Sensör verileri milisaniye içerisinde değerlendiriliyor

Tamamen otonom ve sürücüsüz sürüş için şehir ortamında belirleyici bir faktör, çeşitli sensörlerin yardımıyla aracın çevresinin güvenilir bir şekilde tanınmasıdır. Gelen çeşitli verileri çok kısa bir süre içerisinde analiz etmek, yorumlamak ve ardından bunları sürüş komutlarına dönüştürmek ciddi bir hesaplama gücü gerektiriyor. Tamamen otonom, sürücüsüz araç, bir mobil süper bilgisayar olacak. Ayrıca, şehir içerisinde tamamen otonom, sürücüsüz sürüş çok yönlü, yedekli mimari sistemler ve yüksek fonksiyonel emniyet seviyesi gerektiriyor. Bu emniyet seviyesini elde edebilmek için gerekli olan hesaplama operasyonları, farklı devrelerde paralel bir şekilde yürütülüyor. Bu, sistem ihtiyaç olduğunda bu paralel hesaplama sonuçlarına anında başvurduğu anlamına geliyor.

Bu nedenle Bosch ve Daimler, sürüş sistemlerinde birden fazla ayrı kontrol ünitesinden oluşan bir kontrol ünitesi ağına güveniyor. Bunun için gerekli olan platformu, Amerikalı teknoloji şirketi Nvidia sağlıyor. Bu platform, aracın hareketi için Bosch ve Daimler tarafından oluşturulan yapay zeka algoritmalarını çalıştırabiliyor. Kontrol ünitesi ağı, radar, video, ışıklı radar ve ultrason teknolojisiyle (sensör veri füzyonu) tüm sensörlerden verileri bir araya getiriyor, bunları milisaniyeler içerisinde değerlendiriyor ve aracın hareketlerini planlıyor. Bir bütün olarak kontrol ünitesi ağı, saniyede yüz trilyonlarca hesaplama kapasitesine sahip. Bu, birkaç yıl önce çok sayıda S sınıfı aracın birlikte ulaşabileceği rakamdan çok daha fazlasını ifade ediyor.

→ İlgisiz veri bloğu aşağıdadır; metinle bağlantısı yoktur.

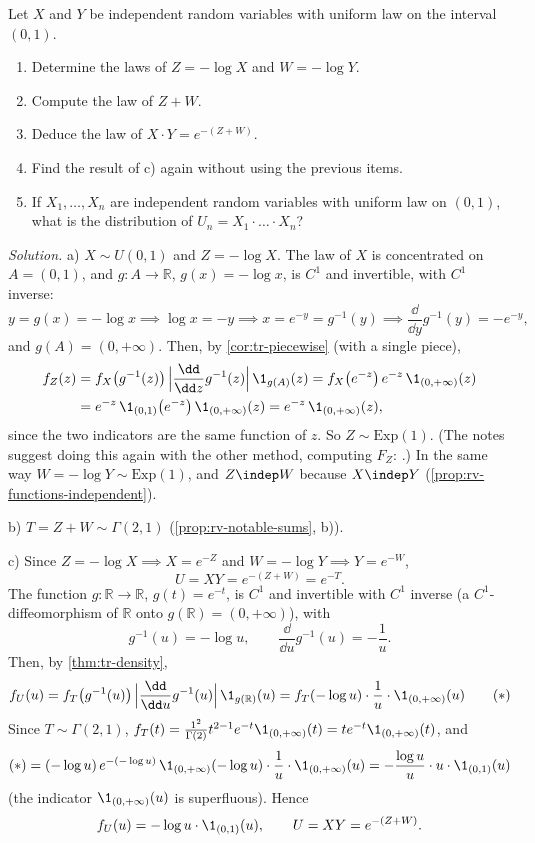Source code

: \begin{example}\label{exa:rv-uniform-products}
Let $X$ and $Y$ be independent random variables with uniform law on the interval $(0,1)$.
\begin{enumerate}[label=\alph*)]
  \item Determine the laws of $Z=-\log X$ and $W=-\log Y$.
  \item Compute the law of $Z+W$.
  \item Deduce the law of $X\cdot Y=e^{-(Z+W)}$.
  \item Find the result of c) again without using the previous items.
  \item If $X_1,\dots,X_n$ are independent random variables with uniform law on $(0,1)$, what is
    the distribution of $U_n=X_1\cdot\ldots\cdot X_n$?
\end{enumerate}

\emph{Solution.} a) $X\sim U(0,1)$ and $Z=-\log X$. The law of $X$ is concentrated on $A=(0,1)$, and
$g:A\to\mathbb R$, $g(x)=-\log x$, is $C^1$ and invertible, with $C^1$ inverse:
\[
  y=g(x)=-\log x\implies\log x=-y\implies x=e^{-y}=g^{-1}(y)\implies\frac{\dd}{\dd y}g^{-1}(y)=-e^{-y},
\]
and $g(A)=(0,+\infty)$. Then, by \cref{cor:tr-piecewise} (with a single piece),
\[
\begin{aligned}
  f_Z(z)&=f_X\big(g^{-1}(z)\big)\,\Big|\frac{\dd}{\dd z}g^{-1}(z)\Big|\,\1_{g(A)}(z)=f_X\big(e^{-z}\big)\,e^{-z}\,\1_{(0,+\infty)}(z)\\
  &=e^{-z}\,\1_{(0,1)}\big(e^{-z}\big)\,\1_{(0,+\infty)}(z)=e^{-z}\,\1_{(0,+\infty)}(z),
\end{aligned}
\]
since the two indicators are the same function of $z$. So $Z\sim\mathrm{Exp}(1)$. (The notes suggest
doing this again with the other method, computing $F_Z$: .) In the same
way $W=-\log Y\sim\mathrm{Exp}(1)$, and $Z\indep W$ because $X\indep Y$
(\cref{prop:rv-functions-independent}).

b) $T=Z+W\sim\Gamma(2,1)$ (\cref{prop:rv-notable-sums}, b)).

c) Since $Z=-\log X\implies X=e^{-Z}$ and $W=-\log Y\implies Y=e^{-W}$,
\[
  U=XY=e^{-(Z+W)}=e^{-T}.
\]
The function $g:\mathbb R\to\mathbb R$, $g(t)=e^{-t}$, is $C^1$ and invertible with $C^1$ inverse (a
$C^1$-diffeomorphism of $\mathbb R$ onto $g(\mathbb R)=(0,+\infty)$), with
\[
  g^{-1}(u)=-\log u,\qquad\frac{\dd}{\dd u}g^{-1}(u)=-\frac1u .
\]
Then, by \cref{thm:tr-density},
\[
  f_U(u)=f_T\big(g^{-1}(u)\big)\,\Big|\frac{\dd}{\dd u}g^{-1}(u)\Big|\,\1_{g(\mathbb R)}(u)
  =f_T(-\log u)\cdot\frac1u\cdot\1_{(0,+\infty)}(u)\qquad(*)
\]
Since $T\sim\Gamma(2,1)$, $f_T(t)=\frac{1^2}{\Gamma(2)}t^{2-1}e^{-t}\1_{(0,+\infty)}(t)=te^{-t}\1_{(0,+\infty)}(t)$, and
\[
  (*)=(-\log u)\,e^{-(-\log u)}\,\1_{(0,+\infty)}(-\log u)\cdot\frac1u\cdot\1_{(0,+\infty)}(u)
  =-\frac{\log u}{u}\cdot u\cdot\1_{(0,1)}(u)
\]
(the indicator $\1_{(0,+\infty)}(u)$ is superfluous). Hence
\[
  f_U(u)=-\log u\cdot\1_{(0,1)}(u),\qquad U=XY=e^{-(Z+W)}.
\]


\end{example}
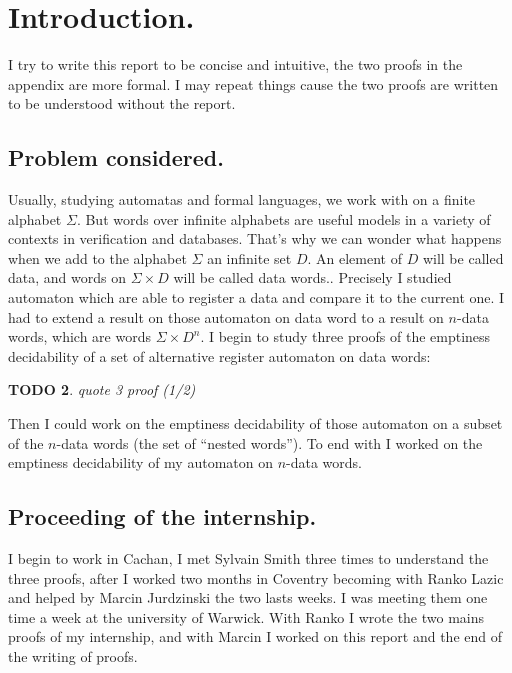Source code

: \documentclass[a4paper,10pt]{report}
\title{}
\author{}
\newtheorem{td}{TODO}
\begin{document}
\maketitle

\begin{abstract}
\begin{td}
 I have to fill something sent by my teachers.
\end{td}

\end{abstract}


\section{Introduction.} 
I try to write this report to be concise and intuitive, the two proofs in the appendix are more formal.
I may repeat things cause the two proofs are written to be understood without the report.
\subsection{Problem considered.}
Usually, studying automatas and formal languages, we work with on a finite alphabet $\Sigma$.
But words over infinite alphabets are useful models in a variety of contexts in verification and databases.
That's why we can wonder what happens when we add to the alphabet $\Sigma$ an infinite set $D$.
An element of $D$ will be called data, and words on $\Sigma \times D$ will be called data words..
Precisely I studied automaton which are able to register a data and compare it to the current one.
I had to extend a result on those automaton on data word to a result on $n$-data words, which are words $\Sigma \times D^n$.
I begin to study three proofs of the emptiness decidability of a set of alternative register automaton on data words: 
\begin{td}
 quote 3 proof (1/2)
\end{td}
Then I could work on the emptiness decidability of those automaton on a subset of the $n$-data words (the set of ``nested words'').
To end with I worked on the emptiness decidability of my automaton on $n$-data words.
\subsection{Proceeding of the internship.} 
I begin to work in Cachan, I met Sylvain Smith three times to understand the three proofs, after I worked two months in Coventry becoming with Ranko Lazic and helped by Marcin Jurdzinski the two lasts weeks.
I was meeting them one time a week at the university of Warwick. With Ranko I wrote the two mains proofs of my internship, and with Marcin I worked on this report and the end of the writing of proofs.  
\end{document}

Otonom servis aracı hizmeti sunulacak

Kontrol ünitesi ağı, Daimler ve Bosch’un 2019 yılının ikinci yarısında Kaliforniya yollarına çıkartacağı filo araçlarında da kullanılacak. Her iki şirket, müşterilere Silikon Vadisi’nde San Francisco Bay’de bulunan bir şehirde seçili olan güzergahlarda otonom servis aracı hizmeti de sunacak. Test operasyonu, tamamen otonom ve sürücüsüz araçların çok modlu ulaşım ağına nasıl entegre edilebileceği hakkında bilgiler sağlayacak. Birçok şehir, mevcut ulaşım sistemi üzerindeki yükü artıran sayısız zorlukla karşılaşıyor. Test, bu yeni teknolojinin bu zorluklara nasıl bir çözüm olabileceğini gösterecek.

Sürücü araca değil, araç sürücüye gidecek

Teknoloji, aynı zamanda otomobil paylaşımının çekiciliğini de artıracak. İnsanların otomobilde geçirdikleri zamanı mümkün olan en iyi şekilde kullanmasını sağlayacak ve sürücü ehliyeti olmayan insanlar için yeni mobilite fırsatları sunacak.

Önümüzdeki dönemde sürücü araca değil, araç sürücüye gidecek. Belirlenmiş olan şehir içi alanda kullanıcılar, sürücüsüz bir paylaşım otomobilini veya aracını rahat bir şekilde çağırabilecek. Proje, özellikle dünyanın önde gelen seçkin üreticilerinden birinin genel araç ve mobilite uzmanlığını, dünyanın en büyük tedarikçilerinden birinin sistem ve donanım uzmanlığıyla birleştiriyor.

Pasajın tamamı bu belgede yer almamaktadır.